Petrol? Where we’re going, we don’t need petrol…


As regular readers will know, a couple of weeks ago I took my electric car to the Lake District with my friend Hap. I go there fairly regularly, but this was the first time since I got the i3, and I was wondering how it would cope. Charging points are fairly scarce there, and the gradients very different from its normal home in East Anglia. Would we get stranded somewhere on the Whinlatter Pass?

In fact, I needn’t have worried. Our charming B&B in Grasmere let us plug in each night, and even though we did a fair bit of driving around, we always came back at the end of the day with more than 50% charge left. In truth, though you can spend a lot of time driving there, the distances are usually fairly small because so much of it is below 30mph (something which also helps the efficiency!) The steep uphill slopes swallow battery but this is offset somewhat by the regenerative braking on the steep downhill ones.

What I hadn’t expected was just what a delight the car was to drive there! This was partly because creeping down valleys and winding over mountain passes is much more pleasing in an almost-silent vehicle (though you do need to watch out for walkers in the middle of the road who haven’t heard you coming). It was partly because it loves the corners, as a BMW should. And it was partly because the big windows and high driving position gave such a good view of the landscape.

But it was mostly because of what i3 owners call the ‘single-pedal driving’: the fact that the regenerative braking kicks in as you lift your foot off the accelerator, meaning that under normal circumstances you very rarely need to use the brakes. If you know the Lakes, you’ll know there are many roads where, in a normal car, you need to move your foot from accelerator to brake on every corner. You need to change gear around every second bend. I, on the other hand, was just gliding around the corners and up and down the hills with my foot on the one pedal. No gear changes (I don’t have a gearbox, even an automatic one). No sound of straining engines, because it doesn’t make any sounds. No need to engage low gear for engine braking on the steep slopes, because engine braking is what I do all the time. I even enjoyed the long descents, because they recharged my battery.
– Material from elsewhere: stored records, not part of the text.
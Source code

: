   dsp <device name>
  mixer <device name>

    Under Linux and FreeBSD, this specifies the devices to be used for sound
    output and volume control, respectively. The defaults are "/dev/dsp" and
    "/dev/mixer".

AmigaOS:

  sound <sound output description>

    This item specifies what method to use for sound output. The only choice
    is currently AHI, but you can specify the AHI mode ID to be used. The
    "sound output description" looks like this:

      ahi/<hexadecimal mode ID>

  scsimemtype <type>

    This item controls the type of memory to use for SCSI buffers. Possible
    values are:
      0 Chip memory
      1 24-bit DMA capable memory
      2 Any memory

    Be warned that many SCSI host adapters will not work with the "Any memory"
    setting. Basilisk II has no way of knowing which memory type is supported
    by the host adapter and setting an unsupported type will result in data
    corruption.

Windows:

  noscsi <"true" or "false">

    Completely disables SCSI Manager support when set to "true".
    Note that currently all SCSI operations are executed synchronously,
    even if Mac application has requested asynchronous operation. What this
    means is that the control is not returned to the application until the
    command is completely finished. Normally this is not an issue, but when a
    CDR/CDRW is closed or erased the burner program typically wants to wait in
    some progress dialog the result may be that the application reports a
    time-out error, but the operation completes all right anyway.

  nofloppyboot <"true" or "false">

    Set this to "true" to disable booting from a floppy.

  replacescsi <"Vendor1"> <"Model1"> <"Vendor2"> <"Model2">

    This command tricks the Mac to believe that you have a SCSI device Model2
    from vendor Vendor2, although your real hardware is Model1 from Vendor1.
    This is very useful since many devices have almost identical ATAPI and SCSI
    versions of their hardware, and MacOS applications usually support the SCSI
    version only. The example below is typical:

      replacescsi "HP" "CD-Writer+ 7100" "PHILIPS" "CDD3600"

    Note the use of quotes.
No, all in all, I spent a lot of time grinning as we drove from Grasmere to Borrowdale, from Great Langdale to Coniston, from Tilberthwaite to Ambleside. It’s the best place to drive this car, and it is certainly the best car I’ve ever driven there.


I will have to try out one of these as I like quiet comfortable cars.
My only hesitation would be it’s a BMW which for me I always associate with boy racers.

Love the regen in my car and driving with just one foot!

Sounds wonderful! Glad you managed up there.

Mike – Yes, and it has a jolly good 0-60 too. 🙂

But I agree, I’m more of a Mercedes/Audi/VW man myself, but there is no car on the road quite as innovative as this.

You’re welcome to a ride any time…

As Quentin’s traveling companion on this trip, I can attest to the accuracy of his claims, one and all. He only failed to mention that the weather was delightful.

Oh, and I should have said, many thanks to Hap for the photo!